* **Aim of the exercise**:
In the copy you make, keep each entry exactly as it is and leave out all images.

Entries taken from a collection
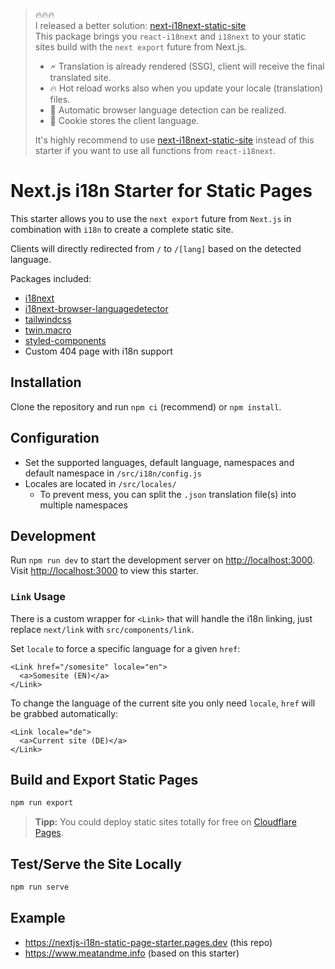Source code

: > 🔥🔥🔥  
> I released a better solution: [next-i18next-static-site](https://www.npmjs.com/package/next-i18next-static-site)  
> This package brings you `react-i18next` and `i18next` to your static sites build with the `next export` future from Next.js.  
>  
> - 🗲 Translation is already rendered (SSG), client will receive the final translated site.  
> - 🔥 Hot reload works also when you update your locale (translation) files.  
> - 🚀 Automatic browser language detection can be realized.  
> - 🍪 Cookie stores the client language.  
>  
> It's highly recommend to use [next-i18next-static-site](https://www.npmjs.com/package/next-i18next-static-site) instead of this starter if you want to use all functions from `react-i18next`.


# Next.js i18n Starter for Static Pages

This starter allows you to use the `next export` future from `Next.js` in combination with `i18n` to create a complete static site.

Clients will directly redirected from `/` to `/[lang]` based on the detected language.

Packages included:

- [i18next](https://github.com/i18next/i18next)
- [i18next-browser-languagedetector](https://github.com/i18next/i18next-browser-languageDetector)
- [tailwindcss](https://github.com/tailwindlabs/tailwindcss)
- [twin.macro](https://github.com/ben-rogerson/twin.macro)
- [styled-components](https://github.com/styled-components/styled-components)
- Custom 404 page with i18n support

## Installation

Clone the repository and run `npm ci` (recommend) or `npm install`.

## Configuration

- Set the supported languages, default language, namespaces and default namespace in `/src/i18n/config.js`
- Locales are located in `/src/locales/`
  - To prevent mess, you can split the `.json` translation file(s) into multiple namespaces

## Development

Run `npm run dev` to start the development server on [http://localhost:3000](http://localhost:3000).  
Visit [http://localhost:3000](http://localhost:3000) to view this starter.

### `Link` Usage

There is a custom wrapper for `<Link>` that will handle the i18n linking, just replace `next/link` with `src/components/link`.

Set `locale` to force a specific language for a given `href`:

```
<Link href="/somesite" locale="en">
  <a>Somesite (EN)</a>
</Link>
```

To change the language of the current site you only need `locale`, `href` will be grabbed automatically:

```
<Link locale="de">
  <a>Current site (DE)</a>
</Link>
```

## Build and Export Static Pages

```bash
npm run export
```

> **Tipp:**
> You could deploy static sites totally for free on [Cloudflare Pages](https://pages.cloudflare.com/).

## Test/Serve the Site Locally

```bash
npm run serve
```

## Example

- https://nextjs-i18n-static-page-starter.pages.dev (this repo)
- https://www.meatandme.info (based on this starter)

* **Solution to this problem**:
Source code

: > 🔥🔥🔥  
> I released a better solution: [next-i18next-static-site](https://www.npmjs.com/package/next-i18next-static-site)  
> This package brings you `react-i18next` and `i18next` to your static sites build with the `next export` future from Next.js.  
>  
> - 🗲 Translation is already rendered (SSG), client will receive the final translated site.  
> - 🔥 Hot reload works also when you update your locale (translation) files.  
> - 🚀 Automatic browser language detection can be realized.  
> - 🍪 Cookie stores the client language.  
>  
> It's highly recommend to use [next-i18next-static-site](https://www.npmjs.com/package/next-i18next-static-site) instead of this starter if you want to use all functions from `react-i18next`.


# Next.js i18n Starter for Static Pages

This starter allows you to use the `next export` future from `Next.js` in combination with `i18n` to create a complete static site.

Clients will directly redirected from `/` to `/[lang]` based on the detected language.

Packages included:

- [i18next](https://github.com/i18next/i18next)
- [i18next-browser-languagedetector](https://github.com/i18next/i18next-browser-languageDetector)
- [tailwindcss](https://github.com/tailwindlabs/tailwindcss)
- [twin.macro](https://github.com/ben-rogerson/twin.macro)
- [styled-components](https://github.com/styled-components/styled-components)
- Custom 404 page with i18n support

## Installation

Clone the repository and run `npm ci` (recommend) or `npm install`.

## Configuration

- Set the supported languages, default language, namespaces and default namespace in `/src/i18n/config.js`
- Locales are located in `/src/locales/`
  - To prevent mess, you can split the `.json` translation file(s) into multiple namespaces

## Development

Run `npm run dev` to start the development server on [http://localhost:3000](http://localhost:3000).  
Visit [http://localhost:3000](http://localhost:3000) to view this starter.

### `Link` Usage

There is a custom wrapper for `<Link>` that will handle the i18n linking, just replace `next/link` with `src/components/link`.

Set `locale` to force a specific language for a given `href`:

```
<Link href="/somesite" locale="en">
  <a>Somesite (EN)</a>
</Link>
```

To change the language of the current site you only need `locale`, `href` will be grabbed automatically:

```
<Link locale="de">
  <a>Current site (DE)</a>
</Link>
```

## Build and Export Static Pages

```bash
npm run export
```

> **Tipp:**
> You could deploy static sites totally for free on [Cloudflare Pages](https://pages.cloudflare.com/).

## Test/Serve the Site Locally

```bash
npm run serve
```

## Example

- https://nextjs-i18n-static-page-starter.pages.dev (this repo)
- https://www.meatandme.info (based on this starter)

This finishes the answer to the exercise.